Our industry throws around terms such as ‘marketing’ and ‘digital’ and ‘communications’ with abandon that is truly reckless. Let’s be more precise to be more effective.
A few weeks before Cannes Lions (and all of the controversy there), Google made a major statement that was surprisingly unnoticed by most of the marketing world: “the end of digital marketing is here.”
Marie Gulin-Merle, chief marketing officer for Calvin Klein and chief digital officer of parent company PVH, said in an interview with Think With Google editor-in-chief Bethany Poole that “it’s misleading or very duplicative to talk about traditional marketing and digital marketing.”
“Consumers really don’t act that way. You research online. You buy offline. You have your mobile with you. The consumption of videos, the search behaviour — all of this is present throughout the journey. [Separating traditional and digital marketing] creates silos within companies.”
At first, it might seem surprising for Google to promote such an idea. Surely, the company would want to encourage ‘digital marketing’ and persuade marketers to spend less on TV, radio, outdoor and print and more on its advertising products?

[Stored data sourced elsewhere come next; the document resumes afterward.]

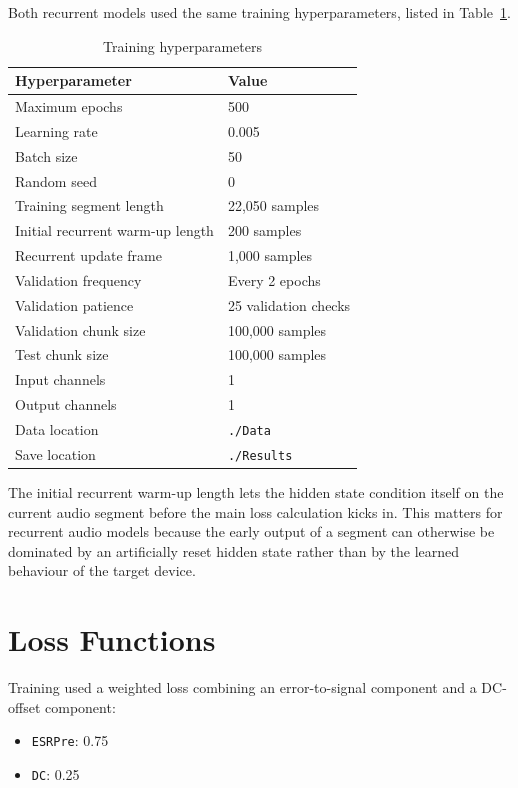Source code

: Both recurrent models used the same training hyperparameters, listed in Table~\ref{tab:appendix-training-hyperparameters}.

\begin{table}[htbp]
  \centering
  \caption{Training hyperparameters}
  \label{tab:appendix-training-hyperparameters}
  \begin{tabular}{ll}
    \toprule
    Hyperparameter & Value \\
    \midrule
    Maximum epochs & 500 \\
    Learning rate & 0.005 \\
    Batch size & 50 \\
    Random seed & 0 \\
    Training segment length & 22,050 samples \\
    Initial recurrent warm-up length & 200 samples \\
    Recurrent update frame & 1,000 samples \\
    Validation frequency & Every 2 epochs \\
    Validation patience & 25 validation checks \\
    Validation chunk size & 100,000 samples \\
    Test chunk size & 100,000 samples \\
    Input channels & 1 \\
    Output channels & 1 \\
    Data location & \texttt{./Data} \\
    Save location & \texttt{./Results} \\
    \bottomrule
  \end{tabular}
\end{table}

The initial recurrent warm-up length lets the hidden state condition itself on the current audio segment before the main loss calculation kicks in. This matters for recurrent audio models because the early output of a segment can otherwise be dominated by an artificially reset hidden state rather than by the learned behaviour of the target device.

\section{Loss Functions}

Training used a weighted loss combining an error-to-signal component and a DC-offset component:

\begin{itemize}
  \item \texttt{ESRPre}: 0.75
  \item \texttt{DC}: 0.25
\end{itemize}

But read Gulin-Merle’s quote again. Everything she mentions is something that benefits Google. Search stores your user queries and targets you with ads. Online video platforms know what you watch. Smartphones — especially Google’s Android — collect a lot of your personal information.
So, Google’s goal is not exactly to break down any wall between ‘traditional’ and ‘digital’ marcom. Rather, the company seemingly wants trackable digital technology to infuse — some might say ‘invade’ — the rest of the ad industry.
But just because Google is self-serving does not mean they are wrong on the larger point.